ABOUT THIS TASK:
Your answer should consist only of the lines below from the one with "pygame.init()" through the one with "new_g = g_score[current] + 1", copied exactly.

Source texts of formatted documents
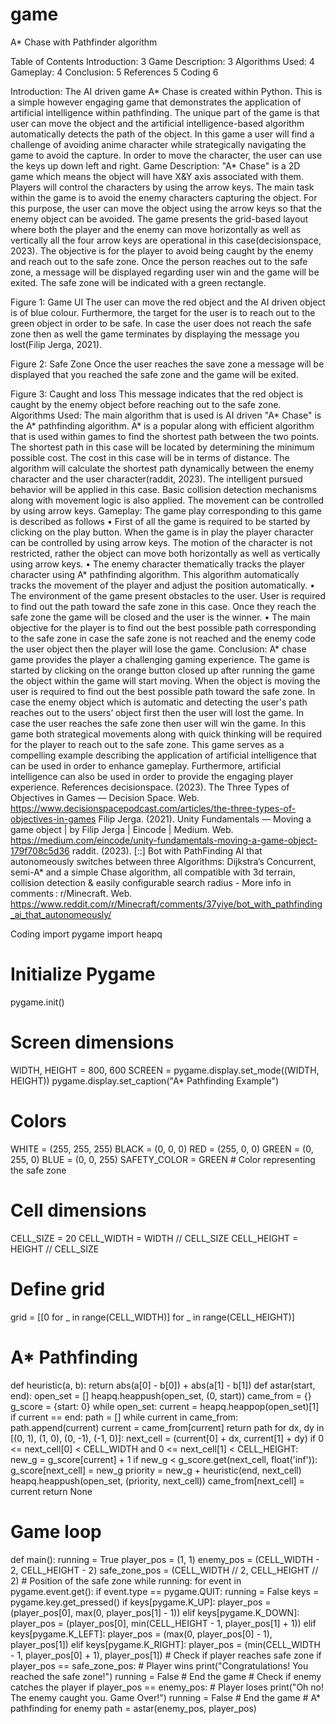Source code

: # game








A* Chase with Pathfinder algorithm










Table of Contents
Introduction:	3
Game Description:	3
Algorithms Used:	4
Gameplay:	4
Conclusion:	5
References	5
Coding	6

















Introduction: 
The  AI driven game A* Chase is created within Python. This is a simple however engaging game that demonstrates the application of artificial intelligence within pathfinding. The unique part of the game is that user can move the object and the artificial intelligence-based algorithm automatically detects the path of the object. In this game a user will find a challenge of avoiding anime character while strategically navigating the game to avoid the capture. In order to move the character, the user can use the keys up down left and right. 
Game Description:
 "A* Chase" is a 2D game which means the object will have X&Y axis associated with them. Players will control the characters by using the arrow keys. The main task within the game is to avoid the enemy characters capturing the object. For this purpose, the user can move the object using the arrow keys so that the enemy object can be avoided. The game presents the grid-based layout where both the player and the enemy can move horizontally as well as vertically all the four arrow keys are operational in this case(decisionspace, 2023). The objective is for the player to avoid being caught by the enemy and reach out to the safe zone. Once the person reaches out to the safe zone, a message will be displayed regarding user win and the game will be exited. The safe zone will be indicated with a green rectangle.
 
Figure 1: Game UI
The user can move the red object and the AI driven object is of blue colour. Furthermore, the target for the user is to reach out to the green object in order to be safe. In case the user does not reach the safe zone then as well the game terminates by displaying the message you lost(Filip Jerga, 2021).

 
Figure 2: Safe Zone
Once the user reaches the save zone a message will be displayed that you reached the safe zone and the game will be exited.
 
Figure 3: Caught and loss
This message indicates that the red object is caught by the enemy object before reaching out to the safe zone.
Algorithms Used: 
The main algorithm that is used is AI driven "A* Chase" is the A* pathfinding algorithm. A* is a popular along with efficient algorithm that is used within games to find the shortest path between the two points. The shortest path in this case will be located by determining the minimum possible cost. The cost in this case will be in terms of distance. The algorithm will calculate the shortest path dynamically between the enemy character and the user character(raddit, 2023). The intelligent pursued behavior will be applied in this case. Basic collision detection mechanisms along with movement logic is also applied. The movement can be controlled by using arrow keys.
Gameplay:
The game play corresponding to this game is described as follows
•	First of all the game is required to be started by clicking on the play button. When the game is in play the player character can be controlled by using arrow keys. The motion of the character is not restricted, rather the object can move both horizontally as well as vertically using arrow keys.
•	The enemy character thematically tracks the player character using A* pathfinding algorithm. This algorithm automatically tracks the movement of the player and adjust the position automatically. 
•	The environment of the game present obstacles to the user. User is required to find out the path toward the safe zone in this case. Once they reach the safe zone the game will be closed and the user is the winner.
•	The main objective for the player is to find out the best possible path corresponding to the safe zone in case the safe zone is not reached and the enemy code the user object then the player will lose the game.
Conclusion: 
A* chase game provides the player a challenging gaming experience. The game is started by clicking on the orange button closed up after running the game the object within the game will start moving. When the object is moving the user is required to find out the best possible path toward the safe zone. In case the enemy object which is automatic and detecting the user's path reaches out to the users’ object first then the user will lost the game. In case the user reaches the safe zone then user will win the game. In this game both strategical movements along with quick thinking will be required for the player to reach out to the safe zone. This game serves as a compelling example describing the application of artificial intelligence that can be used in order to enhance gameplay. Furthermore, artificial intelligence can also be used in order to provide the engaging player experience. 
References
decisionspace. (2023). The Three Types of Objectives in Games — Decision Space. Web. https://www.decisionspacepodcast.com/articles/the-three-types-of-objectives-in-games
Filip Jerga. (2021). Unity Fundamentals — Moving a game object | by Filip Jerga | Eincode | Medium. Web. https://medium.com/eincode/unity-fundamentals-moving-a-game-object-179f708c5d36
raddit. (2023). [::] Bot with PathFinding AI that autonomeously switches between three Algorithms: Dijkstra’s Concurrent, semi-A* and a simple Chase algorithm, all compatible with 3d terrain, collision detection & easily configurable search radius - More info in comments : r/Minecraft. Web. https://www.reddit.com/r/Minecraft/comments/37yiye/bot_with_pathfinding_ai_that_autonomeously/
 


Coding
import pygame
import heapq
# Initialize Pygame
pygame.init()
# Screen dimensions
WIDTH, HEIGHT = 800, 600
SCREEN = pygame.display.set_mode((WIDTH, HEIGHT))
pygame.display.set_caption("A* Pathfinding Example")
# Colors
WHITE = (255, 255, 255)
BLACK = (0, 0, 0)
RED = (255, 0, 0)
GREEN = (0, 255, 0)
BLUE = (0, 0, 255)
SAFETY_COLOR = GREEN  # Color representing the safe zone
# Cell dimensions
CELL_SIZE = 20
CELL_WIDTH = WIDTH // CELL_SIZE
CELL_HEIGHT = HEIGHT // CELL_SIZE
# Define grid
grid = [[0 for _ in range(CELL_WIDTH)] for _ in range(CELL_HEIGHT)]
# A* Pathfinding
def heuristic(a, b):
    return abs(a[0] - b[0]) + abs(a[1] - b[1])
def astar(start, end):
    open_set = []
    heapq.heappush(open_set, (0, start))
    came_from = {}
    g_score = {start: 0}
    while open_set:
        current = heapq.heappop(open_set)[1]
        if current == end:
            path = []
            while current in came_from:
                path.append(current)
                current = came_from[current]
            return path
        for dx, dy in [(0, 1), (1, 0), (0, -1), (-1, 0)]:
            next_cell = (current[0] + dx, current[1] + dy)
            if 0 <= next_cell[0] < CELL_WIDTH and 0 <= next_cell[1] < CELL_HEIGHT:
                new_g = g_score[current] + 1
                if new_g < g_score.get(next_cell, float('inf')):
                    g_score[next_cell] = new_g
                    priority = new_g + heuristic(end, next_cell)
                    heapq.heappush(open_set, (priority, next_cell))
                    came_from[next_cell] = current
    return None
# Game loop
def main():
    running = True
    player_pos = (1, 1)
    enemy_pos = (CELL_WIDTH - 2, CELL_HEIGHT - 2)
    safe_zone_pos = (CELL_WIDTH // 2, CELL_HEIGHT // 2)  # Position of the safe zone
    while running:
        for event in pygame.event.get():
            if event.type == pygame.QUIT:
                running = False
        keys = pygame.key.get_pressed()
        if keys[pygame.K_UP]:
            player_pos = (player_pos[0], max(0, player_pos[1] - 1))
        elif keys[pygame.K_DOWN]:
            player_pos = (player_pos[0], min(CELL_HEIGHT - 1, player_pos[1] + 1))
        elif keys[pygame.K_LEFT]:
            player_pos = (max(0, player_pos[0] - 1), player_pos[1])
        elif keys[pygame.K_RIGHT]:
            player_pos = (min(CELL_WIDTH - 1, player_pos[0] + 1), player_pos[1])
        # Check if player reaches safe zone
        if player_pos == safe_zone_pos:
            # Player wins
            print("Congratulations! You reached the safe zone!")
            running = False  # End the game
        # Check if enemy catches the player
        if player_pos == enemy_pos:
            # Player loses
            print("Oh no! The enemy caught you. Game Over!")
            running = False  # End the game
        # A* pathfinding for enemy
        path = astar(enemy_pos, player_pos)
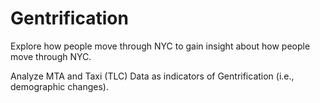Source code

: # Gentrification
Explore how people move through NYC to gain insight about how people move through NYC.

Analyze MTA and Taxi (TLC) Data as indicators of Gentrification (i.e., demographic changes).
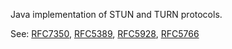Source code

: Java implementation of STUN and TURN protocols.

See:
[RFC7350](https://tools.ietf.org/html/rfc7350), 
[RFC5389](https://tools.ietf.org/html/rfc5389),
[RFC5928](https://tools.ietf.org/html/rfc5928),
[RFC5766](https://tools.ietf.org/html/rfc5766)
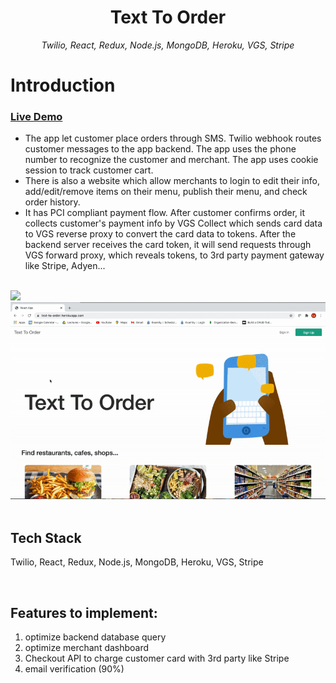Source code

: <h1 align="center"><b>Text To Order</b></h1>
<p align="center"><i>Twilio, React, Redux, Node.js, MongoDB, Heroku, VGS, Stripe</i></p>

# Introduction
### [Live Demo](https://text-to-order.herokuapp.com)

- The app let customer place orders through SMS. Twilio webhook routes customer messages to the app backend. The app uses the phone number to recognize the customer and merchant. The app uses cookie session to track customer cart.
- There is also a website which allow merchants to login to edit their info, add/edit/remove items on their menu, publish their menu, and check order history. 
- It has PCI compliant payment flow. After customer confirms order, it collects customer's payment info by VGS Collect which sends card data to VGS reverse proxy to convert the card data to tokens. After the backend server receives the card token, it will send requests through VGS forward proxy, which reveals tokens, to 3rd party payment gateway like Stripe, Adyen...   

 </br>       
<img src="sms-recording.gif" width="300">   
<img src="web-recording.gif" width="600">
 </br>    
 </br>    

## Tech Stack

Twilio, React, Redux, Node.js, MongoDB, Heroku, VGS, Stripe

 </br>    

## Features to implement:
1. optimize backend database query
2. optimize merchant dashboard
3. Checkout API to charge customer card with 3rd party like Stripe
4. email verification (90%)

RESPONSE TO THE TASK:
pygame.init()
# Screen dimensions
WIDTH, HEIGHT = 800, 600
SCREEN = pygame.display.set_mode((WIDTH, HEIGHT))
pygame.display.set_caption("A* Pathfinding Example")
# Colors
WHITE = (255, 255, 255)
BLACK = (0, 0, 0)
RED = (255, 0, 0)
GREEN = (0, 255, 0)
BLUE = (0, 0, 255)
SAFETY_COLOR = GREEN  # Color representing the safe zone
# Cell dimensions
CELL_SIZE = 20
CELL_WIDTH = WIDTH // CELL_SIZE
CELL_HEIGHT = HEIGHT // CELL_SIZE
# Define grid
grid = [[0 for _ in range(CELL_WIDTH)] for _ in range(CELL_HEIGHT)]
# A* Pathfinding
def heuristic(a, b):
    return abs(a[0] - b[0]) + abs(a[1] - b[1])
def astar(start, end):
    open_set = []
    heapq.heappush(open_set, (0, start))
    came_from = {}
    g_score = {start: 0}
    while open_set:
        current = heapq.heappop(open_set)[1]
        if current == end:
            path = []
            while current in came_from:
                path.append(current)
                current = came_from[current]
            return path
        for dx, dy in [(0, 1), (1, 0), (0, -1), (-1, 0)]:
            next_cell = (current[0] + dx, current[1] + dy)
            if 0 <= next_cell[0] < CELL_WIDTH and 0 <= next_cell[1] < CELL_HEIGHT:
                new_g = g_score[current] + 1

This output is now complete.